3. El cántico leído en el hoy

a) Para la meditación

«Tuyo es cuanto hay en cielo y tierra» (v. 11). La mirada del orante y la oración de todo creyente se abren a la contemplación de la grandeza de la creación y del Creador, que, como Padre atento, se interesa por sus hijos y vela por ellos. Todo sentimiento y toda experiencia humana deben hacer referencia a Aquel que está en el origen de todas las cosas y las gobierna con amor. Bajo esta luz, la oración cristiana es la respuesta del hombre a la iniciativa gratuita y atenta de Dios, que quiere entrar en relación con su criatura. En la Biblia, siempre es Dios el primero en buscar y llamar al hombre. Este se pone a la escucha y reacciona con una adhesión personal a través de la oración de alabanza, de acción de gracias, de petición, de súplica o de arrepentimiento.

Ahora bien, la oración, además de respuesta del hombre, es también búsqueda de un Dios que, a veces, calla y esconde su rostro, es camino de lucha y purificación personal para el encuentro con el Señor. El Dios cristiano es invisible y silencioso, pero su ocultación es siempre la de un Padre presente que hace percibir al hombre que busca su llamada interior.

Cuando Dios llama al corazón del hombre y éste le escucha, empieza el coloquio en el que el creyente puede expresar todas las modulaciones de su interioridad. El diálogo familiar con el Señor alcanza después su objetivo no cuando el hombre ve realizada su propia voluntad, sino cuando descubre y acepta la voluntad de Dios. Entonces es cuando la oración se vuelve adulta y la persona creyente crece en su madurez espiritual, configurándose con el modelo de Jesús, el Hijo de Dios. De este modo, el hombre se siente repleto de la paz y de la alegría propias de Dios y acepta asimismo con serenidad esa oración que no es escucha inmediata de la petición humana, porque reconoce siempre en todo el amor paterno de un Dios que es fiel y acompaña a la criatura en el camino de la vida. Un autor anónimo escribía: «Las personas son como las vidrieras coloreadas: brillan y resplandecen cuando fuera hay sol, pero al caer las tinieblas sólo se manifiesta su belleza cuando se enciende una luz en el interior». Para el cristiano, esta luz interior es Dios: sólo el amor y el diálogo con Dios nos hacen conocer nuestra verdadera realidad frente a la voluntad de Dios.

b) Para la oración

Señor Dios, rey y soberano de todas las cosas, de la historia y de los hombres, todo es tuyo en los cielos y en la tierra y de ti proceden la riqueza y la gloria. Nosotros queremos poner en tus manos cuanto poseemos y todo lo que somos, para descubrir así tu voluntad en nuestra vida. Sabemos que todo procede de ti, que eres nuestro sumo bien.

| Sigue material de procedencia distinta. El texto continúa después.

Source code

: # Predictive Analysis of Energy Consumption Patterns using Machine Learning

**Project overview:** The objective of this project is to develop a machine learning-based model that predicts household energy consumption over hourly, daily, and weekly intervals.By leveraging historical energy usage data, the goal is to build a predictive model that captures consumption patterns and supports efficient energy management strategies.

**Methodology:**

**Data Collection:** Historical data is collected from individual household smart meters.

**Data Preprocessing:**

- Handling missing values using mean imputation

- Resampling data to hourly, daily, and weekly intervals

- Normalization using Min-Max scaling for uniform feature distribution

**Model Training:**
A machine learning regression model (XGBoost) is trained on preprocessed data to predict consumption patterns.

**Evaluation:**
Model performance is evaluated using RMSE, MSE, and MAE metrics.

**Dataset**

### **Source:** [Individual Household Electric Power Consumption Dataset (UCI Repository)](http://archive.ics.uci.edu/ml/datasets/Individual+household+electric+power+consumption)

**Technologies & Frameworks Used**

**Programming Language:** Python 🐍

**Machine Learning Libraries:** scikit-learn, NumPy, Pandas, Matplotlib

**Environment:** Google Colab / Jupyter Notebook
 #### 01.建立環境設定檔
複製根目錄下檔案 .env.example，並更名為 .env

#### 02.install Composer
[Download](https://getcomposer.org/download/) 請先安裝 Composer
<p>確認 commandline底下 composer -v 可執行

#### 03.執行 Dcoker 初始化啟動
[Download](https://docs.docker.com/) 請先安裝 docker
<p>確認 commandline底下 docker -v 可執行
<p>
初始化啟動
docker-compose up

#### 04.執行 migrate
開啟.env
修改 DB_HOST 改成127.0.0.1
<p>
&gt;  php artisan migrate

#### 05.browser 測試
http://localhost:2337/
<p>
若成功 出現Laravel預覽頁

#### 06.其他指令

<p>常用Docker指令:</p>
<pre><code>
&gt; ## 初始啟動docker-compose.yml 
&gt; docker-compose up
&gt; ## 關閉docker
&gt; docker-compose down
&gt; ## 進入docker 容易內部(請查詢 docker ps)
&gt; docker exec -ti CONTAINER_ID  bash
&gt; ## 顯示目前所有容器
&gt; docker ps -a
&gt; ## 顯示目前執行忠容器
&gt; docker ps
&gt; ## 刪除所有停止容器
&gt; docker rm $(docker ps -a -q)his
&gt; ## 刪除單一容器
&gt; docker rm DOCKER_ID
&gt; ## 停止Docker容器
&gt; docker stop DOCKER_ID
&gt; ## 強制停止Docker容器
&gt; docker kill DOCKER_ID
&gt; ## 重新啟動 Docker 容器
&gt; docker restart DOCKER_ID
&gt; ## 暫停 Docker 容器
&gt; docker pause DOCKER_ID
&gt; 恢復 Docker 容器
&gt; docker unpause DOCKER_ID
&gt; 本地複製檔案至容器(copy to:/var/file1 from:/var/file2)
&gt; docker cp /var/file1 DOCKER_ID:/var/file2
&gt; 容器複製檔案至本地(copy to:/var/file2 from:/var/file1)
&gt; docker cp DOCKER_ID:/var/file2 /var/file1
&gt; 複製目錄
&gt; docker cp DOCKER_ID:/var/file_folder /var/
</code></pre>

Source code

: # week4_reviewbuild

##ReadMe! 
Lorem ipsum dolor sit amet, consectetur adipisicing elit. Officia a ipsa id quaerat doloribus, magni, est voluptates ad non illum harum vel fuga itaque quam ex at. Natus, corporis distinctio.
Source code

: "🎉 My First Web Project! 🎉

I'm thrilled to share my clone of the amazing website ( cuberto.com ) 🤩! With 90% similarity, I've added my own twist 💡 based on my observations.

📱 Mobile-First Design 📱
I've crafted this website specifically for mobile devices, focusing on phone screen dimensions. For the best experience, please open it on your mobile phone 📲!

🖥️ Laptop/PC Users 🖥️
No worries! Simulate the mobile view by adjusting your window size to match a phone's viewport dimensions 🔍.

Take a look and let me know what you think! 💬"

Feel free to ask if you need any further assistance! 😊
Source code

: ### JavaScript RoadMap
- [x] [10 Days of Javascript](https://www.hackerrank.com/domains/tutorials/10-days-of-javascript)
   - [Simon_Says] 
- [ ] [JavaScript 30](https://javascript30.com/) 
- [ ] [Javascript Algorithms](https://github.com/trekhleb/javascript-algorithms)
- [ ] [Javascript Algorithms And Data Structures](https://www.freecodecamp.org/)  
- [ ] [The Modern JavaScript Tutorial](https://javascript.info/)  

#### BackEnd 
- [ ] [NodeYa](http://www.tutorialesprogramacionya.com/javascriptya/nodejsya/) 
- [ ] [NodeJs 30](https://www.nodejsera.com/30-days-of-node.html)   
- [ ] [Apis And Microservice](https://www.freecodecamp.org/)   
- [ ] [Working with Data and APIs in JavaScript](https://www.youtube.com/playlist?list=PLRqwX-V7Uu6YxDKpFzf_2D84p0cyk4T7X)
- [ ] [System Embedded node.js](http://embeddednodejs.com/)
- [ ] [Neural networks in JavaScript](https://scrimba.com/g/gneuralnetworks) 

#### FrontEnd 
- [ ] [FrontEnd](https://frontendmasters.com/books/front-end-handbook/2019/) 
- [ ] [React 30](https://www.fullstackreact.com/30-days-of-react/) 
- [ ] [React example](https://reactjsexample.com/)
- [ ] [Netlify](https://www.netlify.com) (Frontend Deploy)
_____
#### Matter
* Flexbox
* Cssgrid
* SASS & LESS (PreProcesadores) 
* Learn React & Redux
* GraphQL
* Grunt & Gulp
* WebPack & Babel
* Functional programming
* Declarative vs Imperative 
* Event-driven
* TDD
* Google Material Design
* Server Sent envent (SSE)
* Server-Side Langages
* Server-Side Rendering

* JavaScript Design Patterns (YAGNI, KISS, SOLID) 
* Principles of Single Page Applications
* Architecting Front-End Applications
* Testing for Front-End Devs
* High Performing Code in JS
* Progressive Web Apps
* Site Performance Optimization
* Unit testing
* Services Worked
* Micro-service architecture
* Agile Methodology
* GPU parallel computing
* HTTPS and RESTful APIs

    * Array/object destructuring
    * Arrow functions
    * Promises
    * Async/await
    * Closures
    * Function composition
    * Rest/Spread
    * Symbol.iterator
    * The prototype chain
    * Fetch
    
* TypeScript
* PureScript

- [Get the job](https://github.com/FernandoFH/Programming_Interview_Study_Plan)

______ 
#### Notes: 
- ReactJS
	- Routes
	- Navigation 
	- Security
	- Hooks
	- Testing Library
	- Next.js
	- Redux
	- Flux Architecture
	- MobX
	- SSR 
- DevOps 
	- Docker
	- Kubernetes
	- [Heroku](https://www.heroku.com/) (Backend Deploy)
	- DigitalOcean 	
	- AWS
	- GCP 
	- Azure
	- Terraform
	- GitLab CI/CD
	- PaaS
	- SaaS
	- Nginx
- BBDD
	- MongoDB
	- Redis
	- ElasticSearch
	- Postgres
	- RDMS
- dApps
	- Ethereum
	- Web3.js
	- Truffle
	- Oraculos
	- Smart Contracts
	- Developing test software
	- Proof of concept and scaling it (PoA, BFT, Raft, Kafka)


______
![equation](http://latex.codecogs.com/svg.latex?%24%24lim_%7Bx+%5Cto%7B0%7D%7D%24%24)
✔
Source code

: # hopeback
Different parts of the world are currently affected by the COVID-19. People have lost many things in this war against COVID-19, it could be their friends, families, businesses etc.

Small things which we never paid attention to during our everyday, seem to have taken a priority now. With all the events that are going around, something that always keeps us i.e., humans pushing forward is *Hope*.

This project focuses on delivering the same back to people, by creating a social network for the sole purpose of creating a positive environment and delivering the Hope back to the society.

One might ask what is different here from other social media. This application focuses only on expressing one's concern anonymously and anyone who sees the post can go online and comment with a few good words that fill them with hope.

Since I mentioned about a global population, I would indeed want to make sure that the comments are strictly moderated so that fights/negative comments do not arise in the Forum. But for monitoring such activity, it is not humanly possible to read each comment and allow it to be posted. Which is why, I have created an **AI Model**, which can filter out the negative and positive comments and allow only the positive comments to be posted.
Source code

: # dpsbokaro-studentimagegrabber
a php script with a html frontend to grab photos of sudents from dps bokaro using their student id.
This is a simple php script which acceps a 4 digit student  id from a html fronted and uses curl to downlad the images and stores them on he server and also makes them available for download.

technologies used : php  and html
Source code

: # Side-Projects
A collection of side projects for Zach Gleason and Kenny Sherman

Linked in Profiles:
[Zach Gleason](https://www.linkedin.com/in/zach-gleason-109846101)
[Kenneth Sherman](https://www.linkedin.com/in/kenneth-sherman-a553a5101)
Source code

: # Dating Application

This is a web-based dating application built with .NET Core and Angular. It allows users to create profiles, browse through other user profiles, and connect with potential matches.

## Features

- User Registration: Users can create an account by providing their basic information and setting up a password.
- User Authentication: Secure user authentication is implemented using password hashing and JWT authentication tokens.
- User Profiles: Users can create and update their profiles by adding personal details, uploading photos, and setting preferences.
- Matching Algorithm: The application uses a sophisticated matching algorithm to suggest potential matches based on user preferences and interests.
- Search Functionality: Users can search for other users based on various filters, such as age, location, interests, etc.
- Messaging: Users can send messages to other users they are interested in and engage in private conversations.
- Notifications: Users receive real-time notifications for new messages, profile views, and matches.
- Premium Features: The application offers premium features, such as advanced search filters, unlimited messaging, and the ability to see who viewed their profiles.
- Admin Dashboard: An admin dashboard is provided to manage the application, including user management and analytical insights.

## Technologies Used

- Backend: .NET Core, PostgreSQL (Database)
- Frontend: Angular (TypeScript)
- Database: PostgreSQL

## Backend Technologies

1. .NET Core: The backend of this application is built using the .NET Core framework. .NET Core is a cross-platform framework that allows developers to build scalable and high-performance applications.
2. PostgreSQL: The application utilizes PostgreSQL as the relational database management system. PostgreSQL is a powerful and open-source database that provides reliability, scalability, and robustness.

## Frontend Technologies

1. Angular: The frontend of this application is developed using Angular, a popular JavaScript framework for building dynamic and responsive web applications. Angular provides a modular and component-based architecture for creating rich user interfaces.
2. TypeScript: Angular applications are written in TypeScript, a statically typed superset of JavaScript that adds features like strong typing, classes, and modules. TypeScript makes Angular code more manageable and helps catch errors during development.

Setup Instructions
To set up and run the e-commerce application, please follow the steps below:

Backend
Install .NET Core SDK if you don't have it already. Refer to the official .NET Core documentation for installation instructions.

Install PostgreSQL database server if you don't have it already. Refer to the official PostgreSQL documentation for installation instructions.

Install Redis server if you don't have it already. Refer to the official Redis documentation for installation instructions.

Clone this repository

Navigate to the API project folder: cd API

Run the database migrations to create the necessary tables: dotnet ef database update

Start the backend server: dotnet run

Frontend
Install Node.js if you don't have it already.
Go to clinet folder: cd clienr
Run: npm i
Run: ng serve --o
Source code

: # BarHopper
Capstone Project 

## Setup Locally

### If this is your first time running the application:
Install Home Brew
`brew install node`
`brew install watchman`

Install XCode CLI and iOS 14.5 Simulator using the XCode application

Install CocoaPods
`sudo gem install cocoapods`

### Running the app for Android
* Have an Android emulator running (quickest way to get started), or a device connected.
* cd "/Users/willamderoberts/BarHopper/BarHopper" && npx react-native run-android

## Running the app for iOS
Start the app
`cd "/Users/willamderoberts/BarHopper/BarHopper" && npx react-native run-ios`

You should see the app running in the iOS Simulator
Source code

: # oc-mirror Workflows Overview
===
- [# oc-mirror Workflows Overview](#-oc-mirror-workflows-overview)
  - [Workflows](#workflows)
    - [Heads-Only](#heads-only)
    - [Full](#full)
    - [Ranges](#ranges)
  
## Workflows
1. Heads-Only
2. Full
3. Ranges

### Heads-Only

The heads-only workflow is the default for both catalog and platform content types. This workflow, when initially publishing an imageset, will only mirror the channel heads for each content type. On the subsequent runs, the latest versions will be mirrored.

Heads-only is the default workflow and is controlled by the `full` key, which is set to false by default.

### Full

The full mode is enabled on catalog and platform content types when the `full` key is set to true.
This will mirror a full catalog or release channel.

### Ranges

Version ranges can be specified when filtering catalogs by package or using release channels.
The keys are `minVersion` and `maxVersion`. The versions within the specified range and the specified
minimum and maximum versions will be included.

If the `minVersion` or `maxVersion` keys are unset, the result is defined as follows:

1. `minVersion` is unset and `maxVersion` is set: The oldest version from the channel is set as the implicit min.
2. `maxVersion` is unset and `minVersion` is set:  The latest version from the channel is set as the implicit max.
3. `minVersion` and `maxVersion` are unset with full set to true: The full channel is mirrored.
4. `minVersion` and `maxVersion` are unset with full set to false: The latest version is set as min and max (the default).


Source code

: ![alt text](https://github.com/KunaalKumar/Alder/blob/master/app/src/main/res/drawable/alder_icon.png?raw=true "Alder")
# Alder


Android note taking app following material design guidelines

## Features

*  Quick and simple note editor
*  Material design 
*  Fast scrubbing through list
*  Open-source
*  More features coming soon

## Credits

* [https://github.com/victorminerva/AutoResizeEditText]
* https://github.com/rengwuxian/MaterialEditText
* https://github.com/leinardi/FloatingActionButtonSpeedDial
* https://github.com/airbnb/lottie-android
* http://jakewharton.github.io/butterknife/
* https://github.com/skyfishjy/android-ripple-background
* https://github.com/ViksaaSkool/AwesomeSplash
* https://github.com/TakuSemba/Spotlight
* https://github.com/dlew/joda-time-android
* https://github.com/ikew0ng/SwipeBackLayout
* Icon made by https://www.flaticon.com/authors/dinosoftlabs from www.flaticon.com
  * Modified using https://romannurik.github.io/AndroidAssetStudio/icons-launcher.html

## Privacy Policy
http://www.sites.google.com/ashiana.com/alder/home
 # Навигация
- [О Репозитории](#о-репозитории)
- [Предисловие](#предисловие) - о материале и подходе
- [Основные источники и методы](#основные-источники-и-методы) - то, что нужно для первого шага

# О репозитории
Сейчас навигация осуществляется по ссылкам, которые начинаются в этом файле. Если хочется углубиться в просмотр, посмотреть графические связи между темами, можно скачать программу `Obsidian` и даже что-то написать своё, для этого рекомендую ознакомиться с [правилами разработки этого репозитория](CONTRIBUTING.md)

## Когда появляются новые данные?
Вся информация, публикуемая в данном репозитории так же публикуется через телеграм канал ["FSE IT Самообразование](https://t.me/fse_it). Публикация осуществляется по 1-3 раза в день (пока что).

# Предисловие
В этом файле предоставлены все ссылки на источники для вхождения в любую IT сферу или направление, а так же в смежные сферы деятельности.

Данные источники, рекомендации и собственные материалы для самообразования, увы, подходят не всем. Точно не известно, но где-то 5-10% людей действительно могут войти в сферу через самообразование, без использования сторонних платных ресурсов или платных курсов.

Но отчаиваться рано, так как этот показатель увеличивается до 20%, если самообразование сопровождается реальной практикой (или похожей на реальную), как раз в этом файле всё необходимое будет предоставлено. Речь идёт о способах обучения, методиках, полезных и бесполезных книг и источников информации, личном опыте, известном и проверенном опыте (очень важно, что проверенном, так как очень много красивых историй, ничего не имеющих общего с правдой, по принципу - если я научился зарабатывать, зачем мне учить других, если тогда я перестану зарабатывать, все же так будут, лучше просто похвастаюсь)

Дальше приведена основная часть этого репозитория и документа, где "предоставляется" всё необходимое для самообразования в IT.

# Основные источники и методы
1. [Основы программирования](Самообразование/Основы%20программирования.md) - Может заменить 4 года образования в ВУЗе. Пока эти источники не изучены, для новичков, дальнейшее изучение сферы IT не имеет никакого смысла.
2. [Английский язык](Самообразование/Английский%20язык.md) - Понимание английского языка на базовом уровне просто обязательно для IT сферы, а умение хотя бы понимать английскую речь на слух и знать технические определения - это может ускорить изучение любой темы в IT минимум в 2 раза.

Oh Padre celestial, que nos diste a tu Hijo como salvador y redentor, acepta nuestra humilde oración, nuestra acción de gracias y nuestra ofrenda, y haz que toda nuestra labor cotidiana te alabe. Que tu nombre sea reconocido como glorioso entre los hombres, para que nuestro hosanna se vuelva una realidad viva en el esplendor de tu Reino.

c) Para la contemplación

Ésta es la bendición: gloriarse en Dios y ser habitados por él. Esa es la santificación que se concede a los justos. Ahora bien, para ser justificados, primero hace falta la vocación, algo que no depende de los propios méritos, sino de la gracia de Dios.

Dice, en efecto, el apóstol: «Todos pecaron y están privados de la gloria de Dios» (Rom 3,23). «Y a los que desde el principio destinó, también los llamó; a los que llamó, los puso en camino de salvación; y a quienes puso en camino de salvación, les comunicó su gloria» (Rom 8,30). Precisamente porque la vocación no procede de nuestros méritos, sino de la bondad y de la misericordia de Dios, añade: «Señor, nos has coronado con el escudo de tu buena voluntad». La buena voluntad de Dios mostrada al llamar a los pecadores a penitencia precede, en efecto, a nuestra buena voluntad. Y estas mismas son las armas con las que ha derrotado al enemigo, contra el cual van dirigidas estas palabras: «¿Quién acusará a los elegidos de Dios?», y: «Si Dios está con nosotros, ¿quién estará contra nosotros? El que no perdonó a su propio Hijo, antes bien lo entregó a la muerte por todos nosotros, ¿cómo no va a darnos gratuitamente todas las demás cosas juntamente con él? (Rom 8,32). Puesto que, «si siendo enemigos Dios nos reconcilió consigo por la muerte de su Hijo, mucho más, reconciliados ya, nos salvará para hacernos partícipes de su vida» (Rom 5,10).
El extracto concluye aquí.